## BRIEF
Repeat exactly, and only, the lines of the entries below from the one with "也就是说，尽快赚钱然后尽早移" through the one with "留学带有非常强的价值取向，", both ends included.

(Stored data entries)
____________________
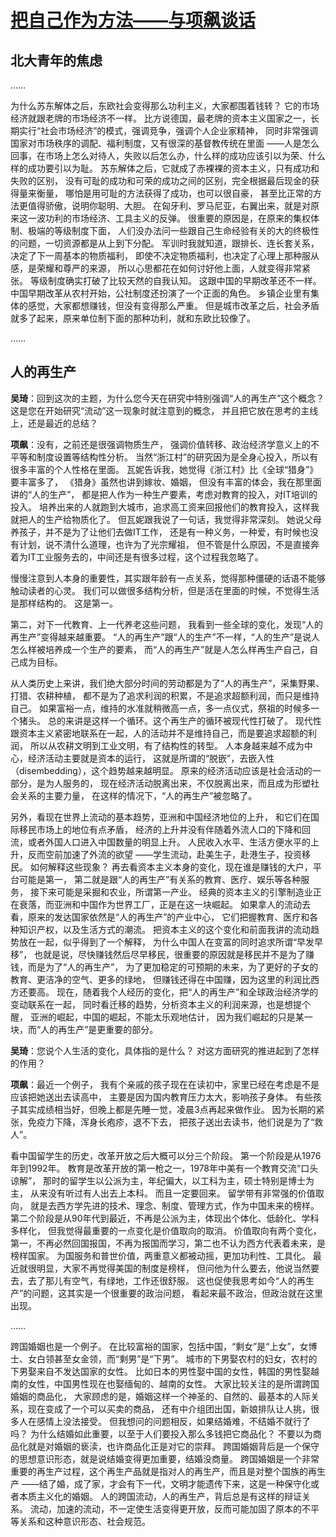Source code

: # [把自己作为方法——与项飙谈话](https://weread.qq.com/web/reader/d7532f80813ab680cg012708)

## 北大青年的焦虑

……

为什么苏东解体之后，东欧社会变得那么功利主义，大家都围着钱转？
它的市场经济就跟老牌的市场经济不一样。
比方说德国，最老牌的资本主义国家之一，长期实行“社会市场经济”的模式，强调竞争，强调个人企业家精神，
同时非常强调国家对市场秩序的调配、福利制度，又有很深的基督教传统在里面
——人是怎么回事，在市场上怎么对待人，失败以后怎么办，什么样的成功应该引以为荣、什么样的成功要引以为耻。
苏东解体之后，它就成了赤裸裸的资本主义，只有成功和失败的区别，
没有可耻的成功和可荣的成功之间的区别，完全根据最后现金的获得量来衡量，
哪怕是用可耻的方法获得了成功，也可以很自豪，
甚至比正常的方法更值得骄傲，说明你聪明、大胆。
在匈牙利、罗马尼亚，右翼出来，就是对原来这一波功利的市场经济、工具主义的反弹。
很重要的原因是，在原来的集权体制、极端的等级制度下面，
人们没办法问一些跟自己生命经验有关的大的终极性的问题，一切资源都是从上到下分配。
军训时我就知道，跟排长、连长套关系，决定了下一周基本的物质福利，
即使不决定物质福利，也决定了心理上那种服从感，是荣耀和尊严的来源，
所以心思都花在如何讨好他上面，人就变得非常紧张。
等级制度确实打破了比较天然的自我认知。
这跟中国的早期改革还不一样。中国早期改革从农村开始，公社制度还扮演了一个正面的角色。
乡镇企业里有集体的感觉，大家都想赚钱，但没有变得那么严重。
但是城市改革之后，社会矛盾就多了起来，原来单位制下面的那种功利，就和东欧比较像了。

……

## 人的再生产

**吴琦**：回到这次的主题，为什么您今天在研究中特别强调“人的再生产”这个概念？
这是您在开始研究“流动”这一现象时就注意到的概念，
并且把它放在思考的主线上，还是最近的总结？

**项飙**：没有，之前还是很强调物质生产，
强调价值转移、政治经济学意义上的不平等和制度设置等结构性分析。
当然“浙江村”的研究因为是全身心投入，所以有很多丰富的个人性格在里面。
瓦妮告诉我，她觉得《浙江村》比《全球“猎身”》要丰富多了，
《猎身》虽然也讲到嫁妆、婚姻，
但没有丰富的体会，我在那里面讲的“人的生产”，
都是把人作为一种生产要素，考虑对教育的投入，对IT培训的投入。
培养出来的人就跑到大城市，追求高工资来回报他们的教育投入，这样我就把人的生产给物质化了。
但瓦妮跟我说了一句话，我觉得非常深刻。
她说父母养孩子，并不是为了让他们去做IT工作，
还是有一种义务，一种爱，有时候也没有计划，说不清什么道理，也许为了光宗耀祖，
但不管是什么原因，不是直接奔着为IT工业服务去的，中间还是有很多过程，这个过程我忽略了。

慢慢注意到人本身的重要性，其实跟年龄有一点关系，觉得那种僵硬的话语不能够触动读者的心灵。
我们可以做很多结构分析，但是活在里面的时候，不觉得生活是那样结构的。
这是第一。

第二，对下一代教育、上一代养老这些问题，
我看到一些全球的变化，发现“人的再生产”变得越来越重要。
“人的再生产”跟“人的生产”不一样，“人的生产”是说人怎么样被培养成一个生产的要素，
而“人的再生产”就是人怎么样再生产自己，自己成为目标。

从人类历史上来讲，我们绝大部分时间的劳动都是为了“人的再生产”，采集野果、打猎、农耕种植，
都不是为了追求利润的积累，不是追求超额利润，而只是维持自己。
如果富裕一点，维持的水准就稍微高一点，多一点仪式，祭祖的时候多一个猪头。
总的来讲是这样一个循环。这个再生产的循环被现代性打破了。
现代性跟资本主义紧密地联系在一起，人的活动并不是维持自己，而是要追求超额的利润，
所以从农耕文明到工业文明，有了结构性的转型。
人本身越来越不成为中心，经济活动主要就是资本的运行，
这就是所谓的“脱嵌”，去嵌入性（disembedding），这个趋势越来越明显。
原来的经济活动应该是社会活动的一部分，是为人服务的，
现在经济活动脱离出来，不仅脱离出来，而且成为形塑社会关系的主要力量，
在这样的情况下，“人的再生产”被忽略了。

另外，看现在世界上流动的基本趋势，亚洲和中国经济地位的上升，
和它们在国际移民市场上的地位有点矛盾，
经济的上升并没有伴随着外流人口的下降和回流，或者外国人口进入中国数量的明显上升。
人民收入水平、生活方便水平的上升，反而空前加速了外流的欲望
——学生流动，赴美生子，赴港生子，投资移民。
如何解释这些现象？
再去看资本主义本身的变化，现在谁是赚钱的大户，平台可能是第一，
第二就是跟“人的再生产”有关系的教育、医疗、娱乐等各种服务，
接下来可能是采掘和农业，所谓第一产业。
经典的资本主义的引擎制造业正在衰落，而亚洲和中国作为世界工厂，正是在这一块崛起。
如果拿人的流动去看，原来的发达国家依然是“人的再生产”的产业中心，
它们把握教育、医疗和各种知识产权，以及生活方式的潮流。
把资本主义的这个变化和前面我讲的流动趋势放在一起，似乎得到了一个解释，
为什么中国人在变富的同时追求所谓“早发早移”，
也就是说，尽快赚钱然后尽早移民，很重要的原因就是移民并不是为了赚钱，而是为了“人的再生产”，
为了更加稳定的可预期的未来，为了更好的子女的教育、更洁净的空气、更多的绿地，
但赚钱还得在中国赚，因为这里的利润比西方还要高。
现在，随着我个人经历的变化，把“人的再生产”和全球政治经济学的变动联系在一起，
同时看迁移的趋势，分析资本主义的利润来源，也是想提个醒，
亚洲的崛起，中国的崛起，不能太乐观地估计，
因为我们崛起的只是某一块，而“人的再生产”是更重要的部分。

**吴琦**：您说个人生活的变化，具体指的是什么？
对这方面研究的推进起到了怎样的作用？

**项飙**：最近一个例子，
我有个亲戚的孩子现在在读初中，家里已经在考虑是不是应该把她送出去读高中，
主要是因为国内教育压力太大，影响孩子身体。
有些孩子其实成绩相当好，但晚上都是先睡一觉，凌晨3点再起来做作业。
因为长期的紧张，免疫力下降，浑身长疱疹，退不下去，
把孩子送出去读书，他们说是为了“救人”。

看中国留学生的历史，改革开放之后大概可以分三个阶段。
第一个阶段是从1976年到1992年。
教育是改革开放的第一枪之一，1978年中美有一个教育交流“口头谅解”，
那时的留学生以公派为主，年纪偏大，以工科为主，硕士特别是博士为主，
从来没有听过有人出去上本科。
而且一定要回来。
留学带有非常强的价值取向，
就是去西方学先进的技术、理念、制度、管理方式，作为中国未来的榜样。
第二个阶段是从90年代到最近，不再是公派为主，体现出个体化、低龄化、学科多样化，
但我觉得最重要的一点变化是价值取向的取消。
价值取向有两个变化，
第一，不再必然回国报国，不再为报国而学习，第二也不认为西方代表着未来，是榜样国家。
为国服务和普世价值，两重意义都被动摇，更加功利性、工具化。
最近就很明显，大家不再觉得美国的制度是榜样，
但问他为什么要去，他说当然要去，去了那儿有空气，有绿地，工作还很舒服。
这也促使我思考如今“人的再生产”的问题，这其实是一个很重要的政治问题，
看起来最不政治，但政治就在这里出现。

……

跨国婚姻也是一个例子。
在比较富裕的国家，包括中国，“剩女”是“上女”，女博士、女白领甚至女金领，而“剩男”是“下男”。
城市的下男娶农村的妇女，农村的下男娶来自不发达国家的女性。
比如日本的男性娶中国的女性，韩国的男性娶越南的女性，中国男性现在也娶缅甸的、越南的女性。
大家比较关注的是所谓跨国婚姻的商品化，
大家顾虑的是，婚姻这样一个神圣的、自然的、最基本的人际关系，现在变成了一个可以买卖的商品，
还有中介组团出国，新娘排队让人挑，很多人在感情上没法接受。
但我想问的问题相反，如果结婚难，不结婚不就行了吗？
为什么结婚如此重要，以至于人们要投入那么多钱把它商品化？
不要以为商品化就是对婚姻的亵渎，也许商品化正是对它的崇拜。
跨国婚姻背后是一个保守的思想意识形态，就是说结婚变得更加重要，结婚没商量。
跨国婚姻是一个非常重要的再生产过程，这个再生产品就是指对人的再生产，而且是对整个国族的再生产
——结了婚，成了家，才会有下一代，文明才能遗传下来，这是一种保守化或者本质主义化的婚姻。
人的跨国流动，人的再生产，背后总是有这样的辩证关系。
流动，加速的流动，不一定使生活变得更开放，反而可能加固了原本的不平等关系和这种意识形态、社会规范。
____________________
## WRITTEN RESPONSE
也就是说，尽快赚钱然后尽早移民，很重要的原因就是移民并不是为了赚钱，而是为了“人的再生产”，
为了更加稳定的可预期的未来，为了更好的子女的教育、更洁净的空气、更多的绿地，
但赚钱还得在中国赚，因为这里的利润比西方还要高。
现在，随着我个人经历的变化，把“人的再生产”和全球政治经济学的变动联系在一起，
同时看迁移的趋势，分析资本主义的利润来源，也是想提个醒，
亚洲的崛起，中国的崛起，不能太乐观地估计，
因为我们崛起的只是某一块，而“人的再生产”是更重要的部分。

**吴琦**：您说个人生活的变化，具体指的是什么？
对这方面研究的推进起到了怎样的作用？

**项飙**：最近一个例子，
我有个亲戚的孩子现在在读初中，家里已经在考虑是不是应该把她送出去读高中，
主要是因为国内教育压力太大，影响孩子身体。
有些孩子其实成绩相当好，但晚上都是先睡一觉，凌晨3点再起来做作业。
因为长期的紧张，免疫力下降，浑身长疱疹，退不下去，
把孩子送出去读书，他们说是为了“救人”。

看中国留学生的历史，改革开放之后大概可以分三个阶段。
第一个阶段是从1976年到1992年。
教育是改革开放的第一枪之一，1978年中美有一个教育交流“口头谅解”，
那时的留学生以公派为主，年纪偏大，以工科为主，硕士特别是博士为主，
从来没有听过有人出去上本科。
而且一定要回来。
留学带有非常强的价值取向，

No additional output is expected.